The Ratings Scam

The U.S. rating agency Standard and Poor’s has become a something of a joke in Austria. What? They downgraded us? While still awarding a AAA to the United Kingdom?

Since the London riots, every Austrian knows that unemployment in the U.K. is high – in fact 8.6%, whereas here it still hovers around 4%, the lowest in the EU.  Our public debt, while too high at 70% of GDP, is far below the eurozone average of 86% and far below the U.K. at 148%, both figures counting financial interventions.  All in all, it’s just not funny!
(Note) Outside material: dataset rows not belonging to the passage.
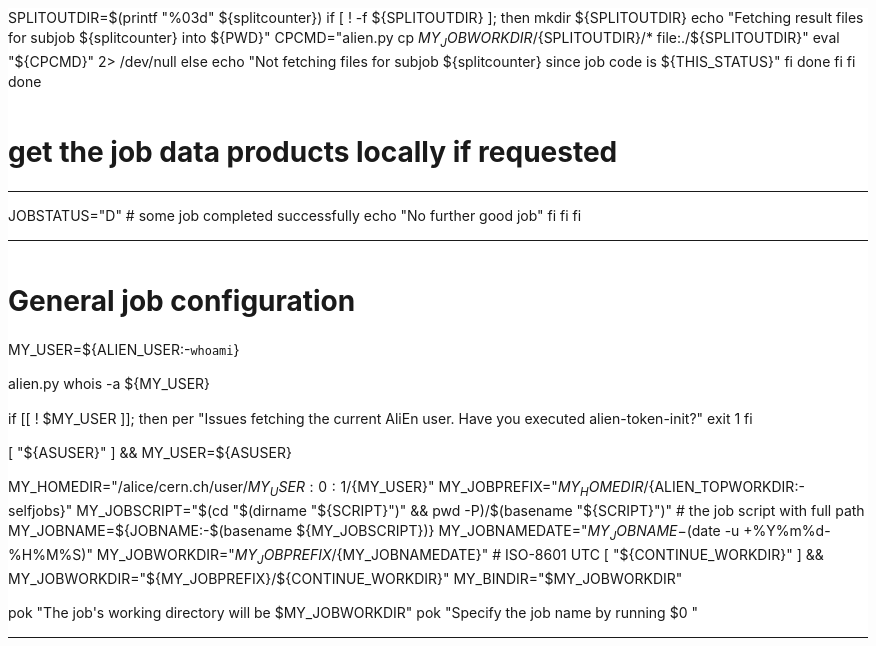 
SPLITOUTDIR=$(printf "%03d" ${splitcounter})
if [ ! -f ${SPLITOUTDIR} ]; then
  mkdir ${SPLITOUTDIR}
  echo "Fetching result files for subjob ${splitcounter} into ${PWD}"
  CPCMD="alien.py cp ${MY_JOBWORKDIR}/${SPLITOUTDIR}/* file:./${SPLITOUTDIR}"
  eval "${CPCMD}" 2> /dev/null
else
  echo "Not fetching files for subjob ${splitcounter} since job code is ${THIS_STATUS}"
fi
done
fi
fi
done
# get the job data products locally if requested

---

JOBSTATUS="D"  # some job completed successfully
              echo "No further good job"
        fi
      fi
    fi

---

# General job configuration
MY_USER=${ALIEN_USER:-`whoami`}

alien.py whois -a ${MY_USER}

if [[ ! $MY_USER ]]; then
  per "Issues fetching the current AliEn user. Have you executed alien-token-init?"
  exit 1
fi

[ "${ASUSER}" ] && MY_USER=${ASUSER}

MY_HOMEDIR="/alice/cern.ch/user/${MY_USER:0:1}/${MY_USER}"
MY_JOBPREFIX="$MY_HOMEDIR/${ALIEN_TOPWORKDIR:-selfjobs}"
MY_JOBSCRIPT="$(cd "$(dirname "${SCRIPT}")" && pwd -P)/$(basename "${SCRIPT}")" # the job script with full path
MY_JOBNAME=${JOBNAME:-$(basename ${MY_JOBSCRIPT})}
MY_JOBNAMEDATE="${MY_JOBNAME}-$(date -u +%Y%m%d-%H%M%S)"
MY_JOBWORKDIR="${MY_JOBPREFIX}/${MY_JOBNAMEDATE}"  # ISO-8601 UTC
[ "${CONTINUE_WORKDIR}" ] && MY_JOBWORKDIR="${MY_JOBPREFIX}/${CONTINUE_WORKDIR}"
MY_BINDIR="$MY_JOBWORKDIR"

pok "The job's working directory will be $MY_JOBWORKDIR"
pok "Specify the job name by running $0 <scriptname> <jobname>"

---
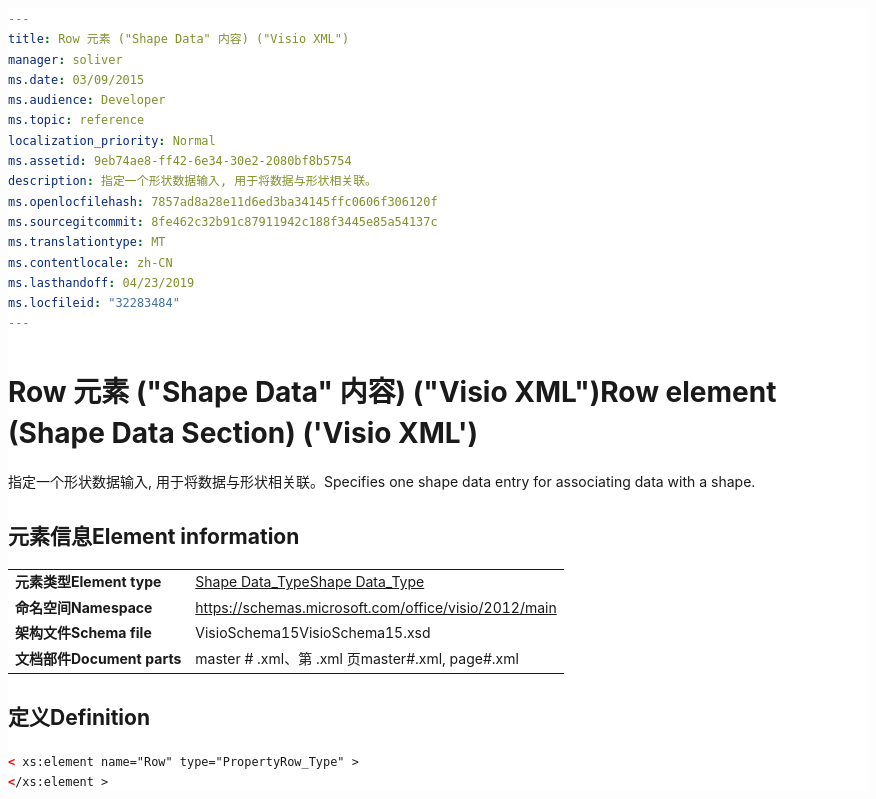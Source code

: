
 ```yaml
---
title: Row 元素 ("Shape Data" 内容) ("Visio XML")
manager: soliver
ms.date: 03/09/2015
ms.audience: Developer
ms.topic: reference
localization_priority: Normal
ms.assetid: 9eb74ae8-ff42-6e34-30e2-2080bf8b5754
description: 指定一个形状数据输入, 用于将数据与形状相关联。
ms.openlocfilehash: 7857ad8a28e11d6ed3ba34145ffc0606f306120f
ms.sourcegitcommit: 8fe462c32b91c87911942c188f3445e85a54137c
ms.translationtype: MT
ms.contentlocale: zh-CN
ms.lasthandoff: 04/23/2019
ms.locfileid: "32283484"
---
```

# <a name="row-element-shape-data-section-visio-xml"></a><span data-ttu-id="29d8b-103">Row 元素 ("Shape Data" 内容) ("Visio XML")</span><span class="sxs-lookup"><span data-stu-id="29d8b-103">Row element (Shape Data Section) ('Visio XML')</span></span>

<span data-ttu-id="29d8b-104">指定一个形状数据输入, 用于将数据与形状相关联。</span><span class="sxs-lookup"><span data-stu-id="29d8b-104">Specifies one shape data entry for associating data with a shape.</span></span>
  
## <a name="element-information"></a><span data-ttu-id="29d8b-105">元素信息</span><span class="sxs-lookup"><span data-stu-id="29d8b-105">Element information</span></span>

|||
|:-----|:-----|
|<span data-ttu-id="29d8b-106">**元素类型**</span><span class="sxs-lookup"><span data-stu-id="29d8b-106">**Element type**</span></span> <br/> |[<span data-ttu-id="29d8b-107">Shape Data_Type</span><span class="sxs-lookup"><span data-stu-id="29d8b-107">Shape Data_Type</span></span>](propertyrow_type-complextypevisio-xml.md) <br/> |
|<span data-ttu-id="29d8b-108">**命名空间**</span><span class="sxs-lookup"><span data-stu-id="29d8b-108">**Namespace**</span></span> <br/> |https://schemas.microsoft.com/office/visio/2012/main  <br/> |
|<span data-ttu-id="29d8b-109">**架构文件**</span><span class="sxs-lookup"><span data-stu-id="29d8b-109">**Schema file**</span></span> <br/> |<span data-ttu-id="29d8b-110">VisioSchema15</span><span class="sxs-lookup"><span data-stu-id="29d8b-110">VisioSchema15.xsd</span></span>  <br/> |
|<span data-ttu-id="29d8b-111">**文档部件**</span><span class="sxs-lookup"><span data-stu-id="29d8b-111">**Document parts**</span></span> <br/> |<span data-ttu-id="29d8b-112">master # .xml、第 .xml 页</span><span class="sxs-lookup"><span data-stu-id="29d8b-112">master#.xml, page#.xml</span></span>  <br/> |
   
## <a name="definition"></a><span data-ttu-id="29d8b-113">定义</span><span class="sxs-lookup"><span data-stu-id="29d8b-113">Definition</span></span>

```XML
< xs:element name="Row" type="PropertyRow_Type" >
</xs:element >
```
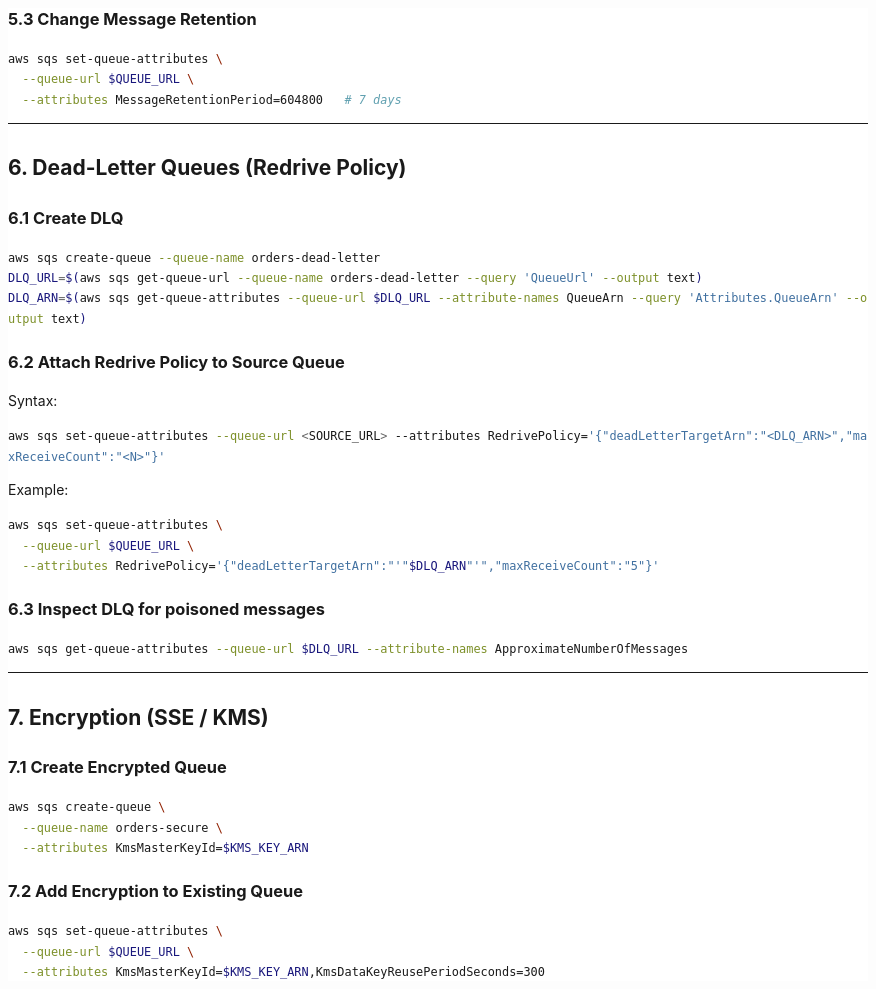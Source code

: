 ### 5.3 Change Message Retention
```bash
aws sqs set-queue-attributes \
  --queue-url $QUEUE_URL \
  --attributes MessageRetentionPeriod=604800   # 7 days
```

---

## 6. Dead-Letter Queues (Redrive Policy)

### 6.1 Create DLQ
```bash
aws sqs create-queue --queue-name orders-dead-letter
DLQ_URL=$(aws sqs get-queue-url --queue-name orders-dead-letter --query 'QueueUrl' --output text)
DLQ_ARN=$(aws sqs get-queue-attributes --queue-url $DLQ_URL --attribute-names QueueArn --query 'Attributes.QueueArn' --output text)
```

### 6.2 Attach Redrive Policy to Source Queue
Syntax:
```bash
aws sqs set-queue-attributes --queue-url <SOURCE_URL> --attributes RedrivePolicy='{"deadLetterTargetArn":"<DLQ_ARN>","maxReceiveCount":"<N>"}'
```
Example:
```bash
aws sqs set-queue-attributes \
  --queue-url $QUEUE_URL \
  --attributes RedrivePolicy='{"deadLetterTargetArn":"'"$DLQ_ARN"'","maxReceiveCount":"5"}'
```

### 6.3 Inspect DLQ for poisoned messages
```bash
aws sqs get-queue-attributes --queue-url $DLQ_URL --attribute-names ApproximateNumberOfMessages
```

---

## 7. Encryption (SSE / KMS)

### 7.1 Create Encrypted Queue
```bash
aws sqs create-queue \
  --queue-name orders-secure \
  --attributes KmsMasterKeyId=$KMS_KEY_ARN
```

### 7.2 Add Encryption to Existing Queue
```bash
aws sqs set-queue-attributes \
  --queue-url $QUEUE_URL \
  --attributes KmsMasterKeyId=$KMS_KEY_ARN,KmsDataKeyReusePeriodSeconds=300
```
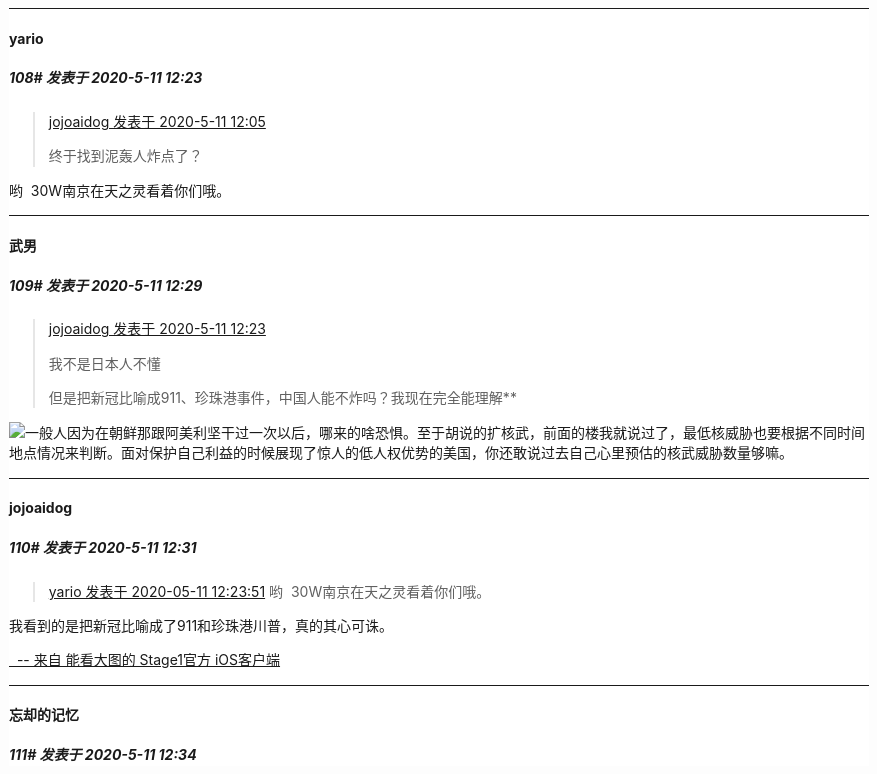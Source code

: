 


-----

####  yario  
##### 108#       发表于 2020-5-11 12:23



<blockquote><a href="httphttps://bbs.saraba1st.com/2b/forum.php?mod=redirect&amp;goto=findpost&amp;pid=47377118&amp;ptid=1933932" target="_blank">jojoaidog 发表于 2020-5-11 12:05</a>

终于找到泥轰人炸点了？</blockquote>
哟  30W南京在天之灵看着你们哦。







-----

####  武男  
##### 109#       发表于 2020-5-11 12:29



<blockquote><a href="httphttps://bbs.saraba1st.com/2b/forum.php?mod=redirect&amp;goto=findpost&amp;pid=47377379&amp;ptid=1933932" target="_blank">jojoaidog 发表于 2020-5-11 12:23</a>

我不是日本人不懂

但是把新冠比喻成911、珍珠港事件，中国人能不炸吗？我现在完全能理解**</blockquote>
<img src="https://static.saraba1st.com/image/smiley/face2017/067.png" referrerpolicy="no-referrer">一般人因为在朝鲜那跟阿美利坚干过一次以后，哪来的啥恐惧。至于胡说的扩核武，前面的楼我就说过了，最低核威胁也要根据不同时间地点情况来判断。面对保护自己利益的时候展现了惊人的低人权优势的美国，你还敢说过去自己心里预估的核武威胁数量够嘛。







-----

####  jojoaidog  
##### 110#       发表于 2020-5-11 12:31



<blockquote><a href="httphttps://bbs.saraba1st.com/2b/forum.php?mod=redirect&amp;goto=findpost&amp;pid=47377381&amp;ptid=1933932" target="_blank">yario 发表于 2020-05-11 12:23:51</a>
哟  30W南京在天之灵看着你们哦。</blockquote>我看到的是把新冠比喻成了911和珍珠港川普，真的其心可诛。

[  -- 来自 能看大图的 Stage1官方 iOS客户端](https://itunes.apple.com/fi/app/saraba1st/id1221237470?mt=8)







-----

####  忘却的记忆  
##### 111#       发表于 2020-5-11 12:34
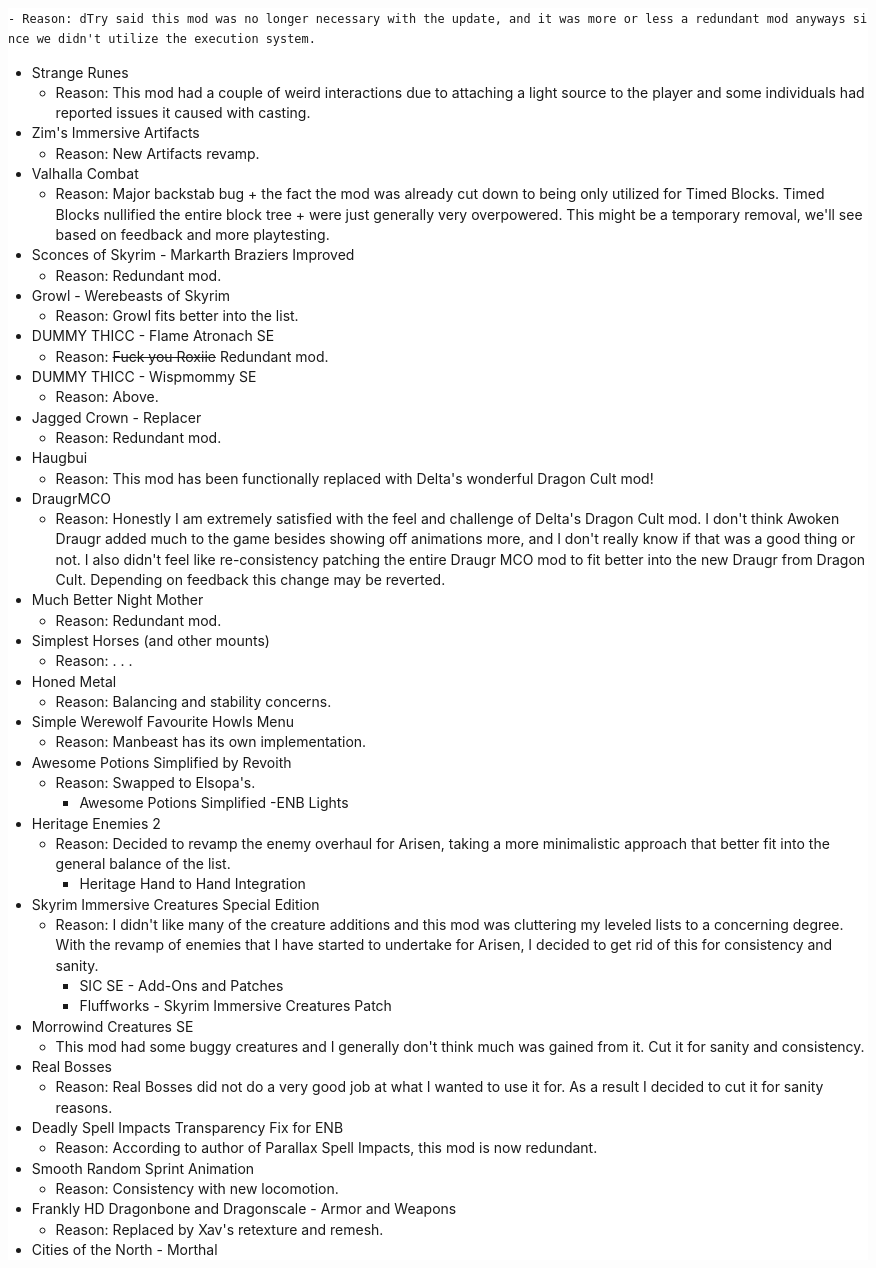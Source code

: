     - Reason: dTry said this mod was no longer necessary with the update, and it was more or less a redundant mod anyways since we didn't utilize the execution system.
 - Strange Runes
    - Reason: This mod had a couple of weird interactions due to attaching a light source to the player and some individuals had reported issues it caused with casting.
 - Zim's Immersive Artifacts
    - Reason: New Artifacts revamp.
 - Valhalla Combat
    - Reason: Major backstab bug + the fact the mod was already cut down to being only utilized for Timed Blocks. Timed Blocks nullified the entire block tree + were just generally very overpowered. This might be a temporary removal, we'll see based on feedback and more playtesting.
 - Sconces of Skyrim - Markarth Braziers Improved
    - Reason: Redundant mod.
 - Growl - Werebeasts of Skyrim
    - Reason: Growl fits better into the list.
 - DUMMY THICC - Flame Atronach SE
    - Reason: ~~Fuck you Roxiie~~ Redundant mod.
 - DUMMY THICC - Wispmommy SE
    - Reason: Above.
 - Jagged Crown - Replacer
    - Reason: Redundant mod.
 - Haugbui
    - Reason: This mod has been functionally replaced with Delta's wonderful Dragon Cult mod!
 - DraugrMCO
    - Reason: Honestly I am extremely satisfied with the feel and challenge of Delta's Dragon Cult mod. I don't think Awoken Draugr added much to the game besides showing off animations more, and I don't really know if that was a good thing or not. I also didn't feel like re-consistency patching the entire Draugr MCO mod to fit better into the new Draugr from Dragon Cult. Depending on feedback this change may be reverted.
 - Much Better Night Mother
    - Reason: Redundant mod.
 - Simplest Horses (and other mounts)
    - Reason: . . . 
 - Honed Metal
    - Reason: Balancing and stability concerns.
 - Simple Werewolf Favourite Howls Menu
    - Reason: Manbeast has its own implementation.
 - Awesome Potions Simplified by Revoith
    - Reason: Swapped to Elsopa's.
       - Awesome Potions Simplified -ENB Lights
 - Heritage Enemies 2
    - Reason: Decided to revamp the enemy overhaul for Arisen, taking a more minimalistic approach that better fit into the general balance of the list.
       - Heritage Hand to Hand Integration
 - Skyrim Immersive Creatures Special Edition
    - Reason: I didn't like many of the creature additions and this mod was cluttering my leveled lists to a concerning degree. With the revamp of enemies that I have started to undertake for Arisen, I decided to get rid of this for consistency and sanity.
       - SIC SE - Add-Ons and Patches
       - Fluffworks - Skyrim Immersive Creatures Patch
 - Morrowind Creatures SE
    - This mod had some buggy creatures and I generally don't think much was gained from it. Cut it for sanity and consistency.
 - Real Bosses
    - Reason: Real Bosses did not do a very good job at what I wanted to use it for. As a result I decided to cut it for sanity reasons.
 - Deadly Spell Impacts Transparency Fix for ENB
    - Reason: According to author of Parallax Spell Impacts, this mod is now redundant.
 - Smooth Random Sprint Animation
    - Reason: Consistency with new locomotion.
 - Frankly HD Dragonbone and Dragonscale - Armor and Weapons
    - Reason: Replaced by Xav's retexture and remesh.
 - Cities of the North - Morthal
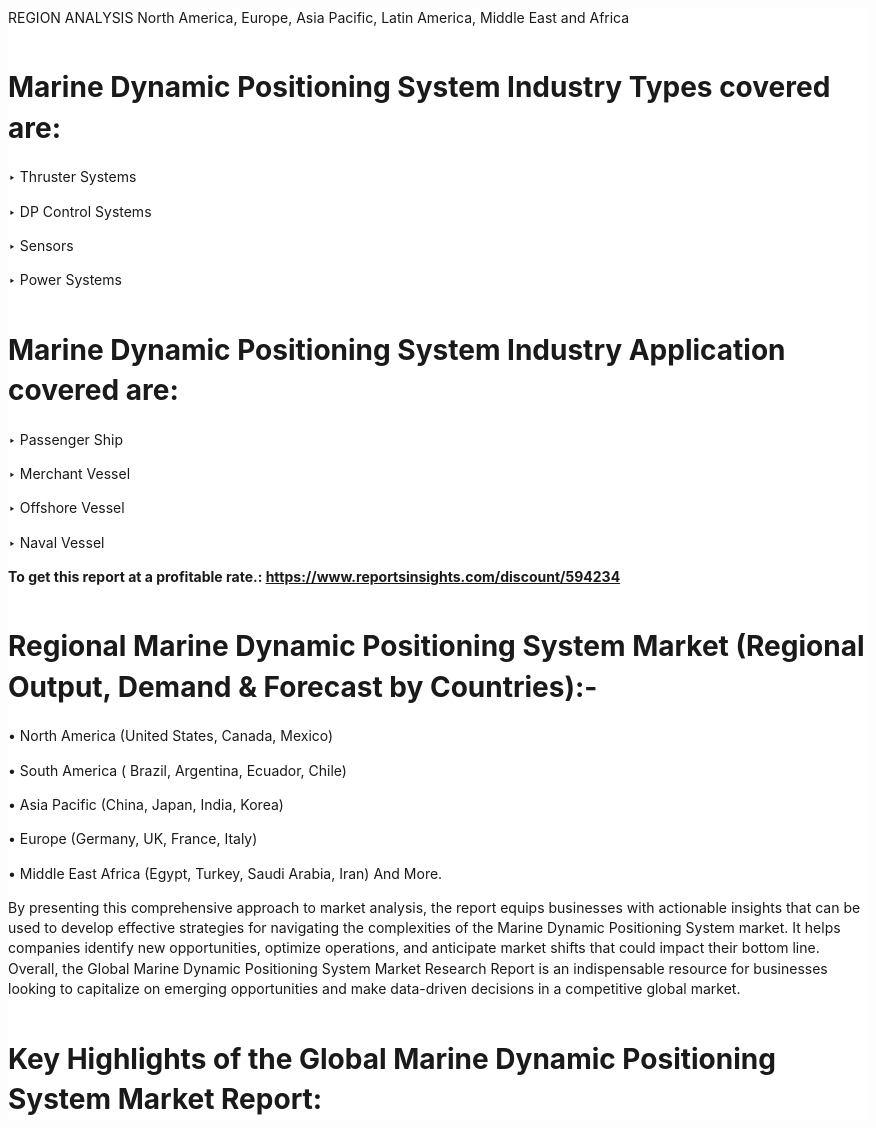 </tr>
<tr>
<td>REGION ANALYSIS</td>
<td>North America, Europe, Asia Pacific, Latin America, Middle East and Africa</td>
</tr>
</table>

# <strong>Marine Dynamic Positioning System Industry Types covered are:</strong>

‣ Thruster Systems

‣ DP Control Systems

‣ Sensors

‣ Power Systems

# <strong>Marine Dynamic Positioning System Industry Application covered are:</strong>

‣ Passenger Ship

‣  Merchant Vessel

‣  Offshore Vessel

‣  Naval Vessel

<strong>To get this report at a profitable rate.: <a href=https://www.reportsinsights.com/discount/594234>https://www.reportsinsights.com/discount/594234</a></strong></font>

# <strong>Regional Marine Dynamic Positioning System Market (Regional Output, Demand &amp; Forecast by Countries):-</strong>

• North America (United States, Canada, Mexico)

• South America ( Brazil, Argentina, Ecuador, Chile)

• Asia Pacific (China, Japan, India, Korea)

• Europe (Germany, UK, France, Italy)

• Middle East Africa (Egypt, Turkey, Saudi Arabia, Iran) And More.

By presenting this comprehensive approach to market analysis, the report equips businesses with actionable insights that can be used to develop effective strategies for navigating the complexities of the Marine Dynamic Positioning System market. It helps companies identify new opportunities, optimize operations, and anticipate market shifts that could impact their bottom line. Overall, the Global Marine Dynamic Positioning System Market Research Report is an indispensable resource for businesses looking to capitalize on emerging opportunities and make data-driven decisions in a competitive global market.

# <strong>Key Highlights of the Global Marine Dynamic Positioning System Market Report:</strong>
The reasons given were: 1) inflexible government institutions, and 2) exposure to the failing Hungarian economy. Could be they simply don’t seem to know what they’re talking about.

Take flexibility: Austria has many shock absorbers that kick in in hard times  – reductions in overtime, further training, and shorter working hours instead of layoffs, steadying consumption until the economy picks up. Then there’s the social partnership – still alive and well – that brings government, business, labour and academia to the table to work out policy that takes all interests into account. It’s not a formal government body, but it works.

And while Hungary is reeling, it’s only a small part of the picture; the rest of the CEE is holding its own, in part through the “Vienna Initiative” of Western and Eastern European bank managers, the IMF and the EBRD, who lobbied the private sector to stay involved in the CEE, preventing panic selling.

All in all, Austria seems to be doing fine. Economist Marcus Scheiblecker of the Austrian Institute for Economic Research (WIFO) expects the Austrian economy to post a very respectable growth rate of 3% for 2011, as Germany is Austria’s largest trading partner and the weak economies of Europe play only a small role.

Fortunately Austrians aren’t paying much attention. In a survey by, published 19 Jan., 78% of Austrians doubt the competence of the ratings agencies, citing their failure to recognise the build-up to the 2008 financial crisis.

They may be on to something. The stock markets barely quivered in response to the news. As Jeffrey Kleintop, chief market strategist at LPL Financial told The New York Times, “downgrades by rating agencies are really a lagging indicator. The analysts are reacting to the same news and information that the rest of the market has already seen.”

Adjustments have already been made – as we have made ours about Standard & Poor’s.